**Records for the task**
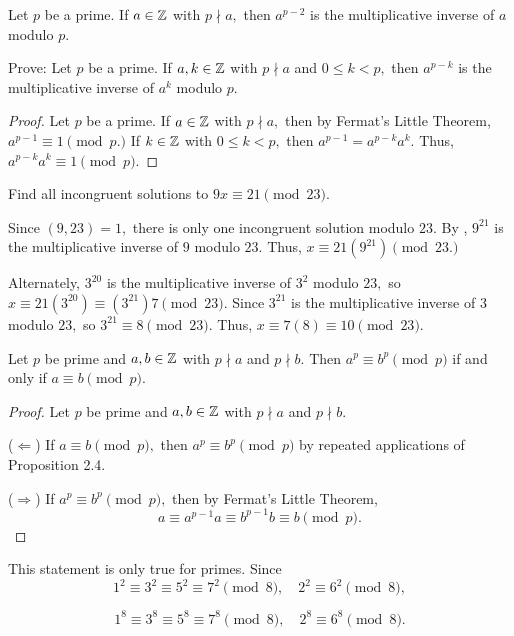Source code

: \documentclass{ximera}
\begin{document}
\begin{corollary}\label{cor:inv-fermat}
  Let $p$ be a prime. If $a\in\mathbb Z$ with $p\nmid a,$ then $a^{p-2}$  is the multiplicative inverse of $a$ modulo $p$.
\end{corollary}

\begin{tps} Prove:
  Let $p$ be a prime. If $a,k\in\mathbb Z$ with $p\nmid a$ and $0\leq k<p,$ then $a^{p-k}$  is the multiplicative inverse of $a^k$ modulo $p$.
  
  
  \begin{proof}
    Let $p$ be a prime. If $a\in\mathbb Z$ with $p\nmid a,$ then by Fermat's Little Theorem, $a^{p-1}\equiv 1\pmod{p.}$ If $k\in\mathbb Z$ with $0\leq k<p,$ then $a^{p-1}=a^{p-k}a^k.$ Thus, $a^{p-k}a^k\equiv 1\pmod{p}.$
  \end{proof}
\end{tps}

\begin{example}
  Find all incongruent solutions to $9x\equiv 21\pmod{23}$.
  
  Since $(9,23)=1,$ there is only one  incongruent solution  modulo $23.$ By , $9^{21}$ is the multiplicative inverse of $9$ modulo ${23}$. Thus, $x\equiv 21(9^{21})\pmod{23.}$

  Alternately, $3^{20}$ is the multiplicative inverse of $3^2$ modulo ${23},$ so $x\equiv 21(3^{20})\equiv  (3^{21})7\pmod{23}.$ Since $3^{21}$ is the multiplicative inverse of $3$ modulo $23,$ so $3^{21}\equiv 8\pmod{23}.$ Thus, $x\equiv 7(8)\equiv 10\pmod{23}.$
\end{example}

\begin{example}
  Let $p$ be prime and $a,b\in\mathbb Z$ with $p\nmid a$ and $p\nmid b.$ Then $a^p\equiv b^p\pmod{p}$ if and only if $a\equiv b\pmod{p}$.
  
  
  \begin{proof}
    Let $p$ be prime and $a,b\in\mathbb Z$ with $p\nmid a$ and $p\nmid b.$ 
      
    ($\Leftarrow$) If $a\equiv  b\pmod{p},$ then $a^p\equiv b^p\pmod{p}$ by repeated applications of Proposition 2.4.
      
    ($\Rightarrow$)  If $a^p\equiv  b^p\pmod{p},$ then by Fermat's Little Theorem, 
      \[a\equiv a^{p-1}a\equiv b^{p-1}b\equiv b\pmod p. \]
  \end{proof}
  \begin{warning}
    This statement is only true for primes. Since
    \[
    1^2\equiv 3^2\equiv 5^2\equiv 7^2\pmod{8},\quad 2^2\equiv 6^2\pmod{8},
    \]
    
    \[
    1^8\equiv 3^8\equiv 5^8\equiv 7^8\pmod{8},\quad  2^8\equiv 6^8\pmod{8}.
    \]
  \end{warning}
\end{example}
\end{document}
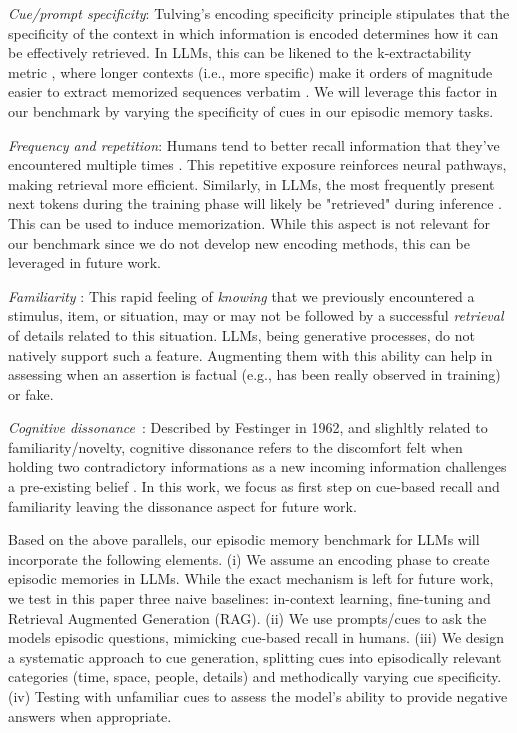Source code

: \documentclass{article}
\begin{document}
\textit{Cue/prompt specificity}: Tulving's encoding specificity principle \citep{Tulving1973} stipulates that the specificity of the context in which information is encoded determines how it can be effectively retrieved. In LLMs, this can be likened to the k-extractability metric \citep{Biderman2023,Carlini2021}, where longer contexts (i.e., more specific) make it orders of magnitude easier to extract memorized sequences verbatim \citep{Carlini2022}. We will leverage this factor in our benchmark by varying the specificity of cues in our episodic memory tasks.

\textit{Frequency and repetition}: Humans tend to better recall information that they've encountered multiple times \citep{Scarborough1977}. This repetitive exposure reinforces neural pathways, making retrieval more efficient. Similarly, in LLMs, the most frequently present next tokens during the training phase will likely be "retrieved" during inference \citep{Mckenna2023,Kandpal2022}. This can be used to induce memorization. While this aspect is not relevant for our benchmark since we do not develop new encoding methods, this can be leveraged in future work. 

\textit{Familiarity} \citep{Mandler1980}: This rapid feeling of \textit{knowing} that we previously encountered a stimulus, item, or situation, may or may not be followed by a successful \textit{retrieval} of details related to this situation. LLMs, being generative processes, do not natively support such a feature. Augmenting them with this ability can help in assessing when an assertion is factual (e.g., has been really observed in training) or fake.

\textit{Cognitive dissonance}~\citep{Festinger1962}: Described by Festinger in 1962, and slighltly related to familiarity/novelty, cognitive dissonance refers to the discomfort felt when holding two contradictory informations as a new incoming information challenges a pre-existing belief \citep{Festinger1962}. In this work, we focus as first step on cue-based recall and familiarity leaving the dissonance aspect for future work. 

Based on the above parallels, our episodic memory benchmark for LLMs will incorporate the following elements. (i) We assume an encoding phase to create episodic memories in LLMs. While the exact mechanism is left for future work, we test in this paper three naive baselines: in-context learning, fine-tuning and Retrieval Augmented Generation (RAG). (ii) We use prompts/cues to ask the models episodic questions, mimicking cue-based recall in humans. (iii) We design a systematic approach to cue generation, splitting cues into episodically relevant categories (time, space, people, details) and methodically varying cue specificity. (iv) Testing with unfamiliar cues to assess the model's ability to provide negative answers when appropriate.
\end{document}
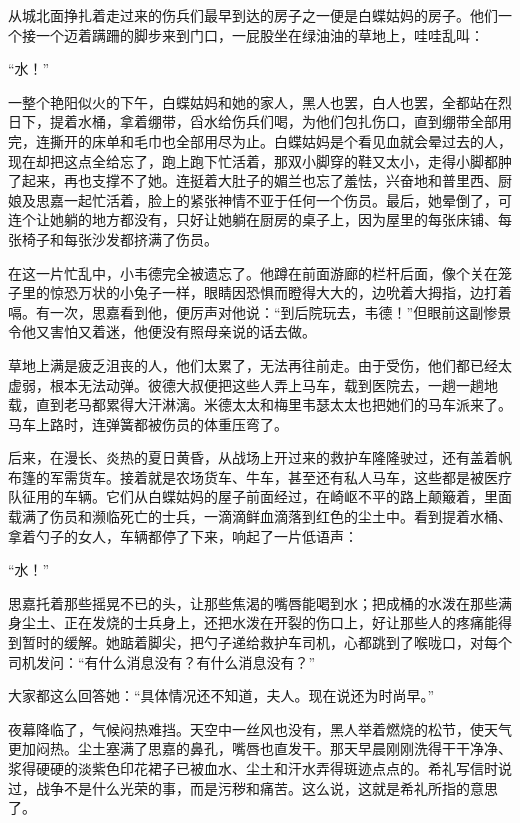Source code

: \par 从城北面挣扎着走过来的伤兵们最早到达的房子之一便是白蝶姑妈的房子。他们一个接一个迈着蹒跚的脚步来到门口，一屁股坐在绿油油的草地上，哇哇乱叫：
\par “水！”
\par 一整个艳阳似火的下午，白蝶姑妈和她的家人，黑人也罢，白人也罢，全都站在烈日下，提着水桶，拿着绷带，舀水给伤兵们喝，为他们包扎伤口，直到绷带全部用完，连撕开的床单和毛巾也全部用尽为止。白蝶姑妈是个看见血就会晕过去的人，现在却把这点全给忘了，跑上跑下忙活着，那双小脚穿的鞋又太小，走得小脚都肿了起来，再也支撑不了她。连挺着大肚子的媚兰也忘了羞怯，兴奋地和普里西、厨娘及思嘉一起忙活着，脸上的紧张神情不亚于任何一个伤员。最后，她晕倒了，可连个让她躺的地方都没有，只好让她躺在厨房的桌子上，因为屋里的每张床铺、每张椅子和每张沙发都挤满了伤员。
\par 在这一片忙乱中，小韦德完全被遗忘了。他蹲在前面游廊的栏杆后面，像个关在笼子里的惊恐万状的小兔子一样，眼睛因恐惧而瞪得大大的，边吮着大拇指，边打着嗝。有一次，思嘉看到他，便厉声对他说：“到后院玩去，韦德！”但眼前这副惨景令他又害怕又着迷，他便没有照母亲说的话去做。
\par 草地上满是疲乏沮丧的人，他们太累了，无法再往前走。由于受伤，他们都已经太虚弱，根本无法动弹。彼德大叔便把这些人弄上马车，载到医院去，一趟一趟地载，直到老马都累得大汗淋漓。米德太太和梅里韦瑟太太也把她们的马车派来了。马车上路时，连弹簧都被伤员的体重压弯了。
\par 后来，在漫长、炎热的夏日黄昏，从战场上开过来的救护车隆隆驶过，还有盖着帆布篷的军需货车。接着就是农场货车、牛车，甚至还有私人马车，这些都是被医疗队征用的车辆。它们从白蝶姑妈的屋子前面经过，在崎岖不平的路上颠簸着，里面载满了伤员和濒临死亡的士兵，一滴滴鲜血滴落到红色的尘土中。看到提着水桶、拿着勺子的女人，车辆都停了下来，响起了一片低语声：
\par “水！”
\par 思嘉托着那些摇晃不已的头，让那些焦渴的嘴唇能喝到水；把成桶的水泼在那些满身尘土、正在发烧的士兵身上，还把水泼在开裂的伤口上，好让那些人的疼痛能得到暂时的缓解。她踮着脚尖，把勺子递给救护车司机，心都跳到了喉咙口，对每个司机发问：“有什么消息没有？有什么消息没有？”
\par 大家都这么回答她：“具体情况还不知道，夫人。现在说还为时尚早。”
\par 夜幕降临了，气候闷热难挡。天空中一丝风也没有，黑人举着燃烧的松节，使天气更加闷热。尘土塞满了思嘉的鼻孔，嘴唇也直发干。那天早晨刚刚洗得干干净净、浆得硬硬的淡紫色印花裙子已被血水、尘土和汗水弄得斑迹点点的。希礼写信时说过，战争不是什么光荣的事，而是污秽和痛苦。这么说，这就是希礼所指的意思了。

**What to work on**
Scan the data for the string "varying" and copy each line in which it occurs.

**Exercise answer**
\textit{Cue/prompt specificity}: Tulving's encoding specificity principle \citep{Tulving1973} stipulates that the specificity of the context in which information is encoded determines how it can be effectively retrieved. In LLMs, this can be likened to the k-extractability metric \citep{Biderman2023,Carlini2021}, where longer contexts (i.e., more specific) make it orders of magnitude easier to extract memorized sequences verbatim \citep{Carlini2022}. We will leverage this factor in our benchmark by varying the specificity of cues in our episodic memory tasks.
Based on the above parallels, our episodic memory benchmark for LLMs will incorporate the following elements. (i) We assume an encoding phase to create episodic memories in LLMs. While the exact mechanism is left for future work, we test in this paper three naive baselines: in-context learning, fine-tuning and Retrieval Augmented Generation (RAG). (ii) We use prompts/cues to ask the models episodic questions, mimicking cue-based recall in humans. (iii) We design a systematic approach to cue generation, splitting cues into episodically relevant categories (time, space, people, details) and methodically varying cue specificity. (iv) Testing with unfamiliar cues to assess the model's ability to provide negative answers when appropriate.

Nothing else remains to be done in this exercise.